Lastly, when you scan the headlines and read "Michael Bloomberg wants to ban formula," you must realize that no, it's not being "banned." If anything it saves resources for those who really do want to formula feed, instead of handing out expensive cans of the stuff to women who will likely throw it out or let it expire on kitchen cupboards somewhere. And it could cut down on the unscrupulous tactics of hospital staff shoving cans of it in your face the minute it appears the baby is having trouble latching, passes excessive gas or has to audacity to spit up. (See, that train goes both ways, ladies.) Considering that advocates decry the media's poor grasp of all things pregnancy, childbirth and breastfeeding, do you really expect them to get this right?


TracyKM said...

Good post, as always. I just have one comment on this line: "no hospital employee should have a right to refuse you infant formula that you know you want to use".
Why SHOULD hospitals provide you with formula you've already decided to use? They don't provide clothes, and often not even diapers anymore. If you want to feed with formula, then you SHOULD be expected to come prepared.

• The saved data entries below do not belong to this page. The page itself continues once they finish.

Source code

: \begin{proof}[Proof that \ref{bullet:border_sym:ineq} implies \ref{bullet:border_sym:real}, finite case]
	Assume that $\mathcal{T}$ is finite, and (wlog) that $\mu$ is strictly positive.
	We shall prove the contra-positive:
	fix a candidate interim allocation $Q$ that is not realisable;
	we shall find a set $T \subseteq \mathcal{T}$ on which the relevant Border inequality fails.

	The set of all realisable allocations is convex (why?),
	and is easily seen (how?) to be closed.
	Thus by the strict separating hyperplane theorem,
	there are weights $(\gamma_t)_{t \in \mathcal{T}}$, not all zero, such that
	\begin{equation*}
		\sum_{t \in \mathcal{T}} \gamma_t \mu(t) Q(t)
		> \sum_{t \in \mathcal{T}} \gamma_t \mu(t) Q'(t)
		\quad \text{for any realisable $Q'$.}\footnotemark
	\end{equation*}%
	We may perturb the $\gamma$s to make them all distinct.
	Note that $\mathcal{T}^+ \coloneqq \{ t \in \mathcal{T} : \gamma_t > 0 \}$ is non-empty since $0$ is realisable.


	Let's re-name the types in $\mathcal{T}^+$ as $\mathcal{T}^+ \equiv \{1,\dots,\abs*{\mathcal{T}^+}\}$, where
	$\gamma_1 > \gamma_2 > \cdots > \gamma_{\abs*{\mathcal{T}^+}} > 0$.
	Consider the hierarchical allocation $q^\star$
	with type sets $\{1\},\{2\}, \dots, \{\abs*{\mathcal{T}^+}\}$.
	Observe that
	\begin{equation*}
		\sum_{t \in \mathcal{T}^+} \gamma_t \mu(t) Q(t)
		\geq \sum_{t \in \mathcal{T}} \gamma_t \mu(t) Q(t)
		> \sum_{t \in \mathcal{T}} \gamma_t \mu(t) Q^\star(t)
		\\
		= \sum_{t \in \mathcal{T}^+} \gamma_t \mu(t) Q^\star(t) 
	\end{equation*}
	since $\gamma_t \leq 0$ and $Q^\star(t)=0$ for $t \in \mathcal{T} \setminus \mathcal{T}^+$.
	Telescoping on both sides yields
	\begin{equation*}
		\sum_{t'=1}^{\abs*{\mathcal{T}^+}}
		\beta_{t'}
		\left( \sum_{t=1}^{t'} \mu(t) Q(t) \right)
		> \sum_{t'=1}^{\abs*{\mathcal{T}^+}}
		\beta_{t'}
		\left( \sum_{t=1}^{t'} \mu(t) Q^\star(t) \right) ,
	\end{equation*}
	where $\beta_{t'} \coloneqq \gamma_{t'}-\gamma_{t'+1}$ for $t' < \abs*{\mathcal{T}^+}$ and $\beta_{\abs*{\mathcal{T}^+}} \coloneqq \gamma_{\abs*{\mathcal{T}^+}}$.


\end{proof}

The Deranged Housewife said...

I've read that hospitals will accept formula from manufacturers in exchange for medical supplies for preemies and high-needs babies, for one. And I guess if there is a reason why breast milk is not available from the mother, even despite her best intents and purposes, what would the baby eat if the hospital didn't provide at least an initial start? There is that.

When my first was born, I was determined to breastfeed but obviously inexperienced. I had nurses and lactation consultants helping, but we hadn't fully mastered a good latch until sometime after the second day in the hospital. I wasn't going to give up, but it was very frustrating for me and the baby, and they were giving him droppers from daddy's gloved finger in the meantime because he hadn't latched on properly yet. They were "warning" me that if it didn't happen soon, they'd give him formula. :/

I'm not sure I totally agree with documenting a 'medical reason' for giving it out - which invites all kinds of dubious diagnoses in order to justify it, much like, say, the practice of 'medical inductions.' Suddenly things that can be easily fixed and are not as problematic as we're led to believe are reasons to not even try, and while I respect the mother's wishes to not do so if she truly doesn't want to, without a laundry list of explanations, sometimes I think much of the perceived "problems" encountered *might* not be as bad as we once thought. Then again, they might. People need to realize that care providers can just as much undermine a mom's efforts as they can support it, something I think some people have a hard time believing.

Trbobitch said...

I am a "libertarian", for lack of a more succinct way to describe my views... And while I will promise you that most of my "libertarian" friends would disagree with this (mother's choice, blah blah) - they'd be going at it all wrong. I am no fan of Bloomberg and he may or may not be doing this for the right reasons (I'll bet it has more to do with cutting subsidization than it does with encouraging breastfeeding, not that this is a bad reason either). I think ALL AROUND this is good - hopefully it will save the taxpayers' money having to subsidize sub-standard, genetically modified, sugar laden sorry excuse for breastmilk substitute. You don't have a RIGHT to free formula, especially when your own boobs make something even BETTER for FREE.